Continuous binary Darboux transformation as an abstract framework for KdV soliton gases
Alexei Rybkin
TL;DR
The paper develops an operator-theoretic framework for deterministic KdV soliton gases and step-type KdV solutions by combining Dyson's determinantal formula with a continuous binary Darboux transformation. It analyzes reflectionless and non-reflectionless step-like backgrounds, showing how spectral data and the density of states encode macroscopic soliton distributions and how step-like condensate–vacuum configurations arise as natural limits. A key advance is the continuous binary Darboux mechanism, which updates scattering data via $\{R,\mathrm{d}\rho\} \to \{R,\mathrm{d}\rho+\mathrm{d}\sigma\}$ while preserving step-type structure, thereby enabling deterministic soliton gases on general backgrounds and providing a rigorous path toward integrating kinetic ideas in the future. The work offers a unifying perspective that connects zero-background soliton gases, step-like condensates, and finite-gap regimes within a single spectral-theoretic framework, with potential implications for integrable turbulence and dispersive hydrodynamics.
Abstract
We present a unified operator-theoretic framework for constructing deterministic KdV soliton gases and step-type KdV solutions.
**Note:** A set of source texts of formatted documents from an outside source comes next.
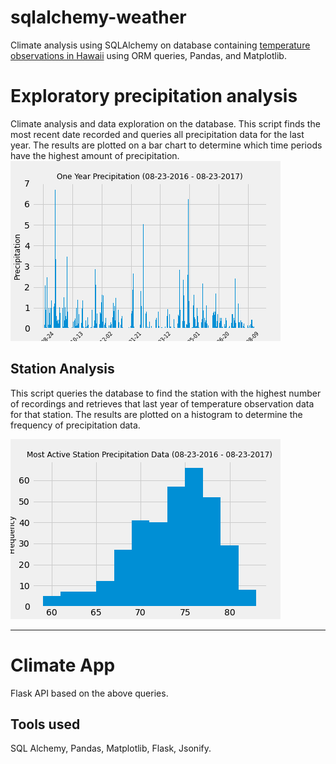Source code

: # sqlalchemy-weather

Climate analysis using SQLAlchemy on database containing [temperature observations in Hawaii](Resources/hawaii.sqlite) using ORM queries, Pandas, and Matplotlib.

# Exploratory precipitation analysis

Climate analysis and data exploration on the database. This script finds the most recent date recorded and queries all precipitation data for the last year. The results are plotted on a bar chart to determine which time periods have the highest amount of precipitation. 
![precipitation](Images/precipitation.png)

## Station Analysis

This script queries the database to find the station with the highest number of recordings and retrieves that last year of temperature observation data for that station. The results are plotted on a histogram to determine the frequency of precipitation data. 

![station-histogram](Images/most_active.png)

- - -

# Climate App

Flask API based on the above queries. 

## Tools used
SQL Alchemy, Pandas, Matplotlib, Flask, Jsonify.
Starting from Dyson's determinantal formula, we obtain a broad class of reflectionless solutions and describe their basic spectral and analytic properties, including their interpretation as deterministic soliton gases. We then introduce a continuous binary Darboux transformation that acts directly on the scattering data and generates general step-type solutions, with particular emphasis on reflectionless hydraulic-jump-type profiles modelling a soliton condensate on the left and vacuum on the right. The paper is methodological in nature: our goal is not to develop a full kinetic or probabilistic theory, but to show how classical tools from spectral and scattering theory can be combined into a conceptually simple framework that accommodates both reflectionless and non-reflectionless soliton gas configurations, including step-like backgrounds.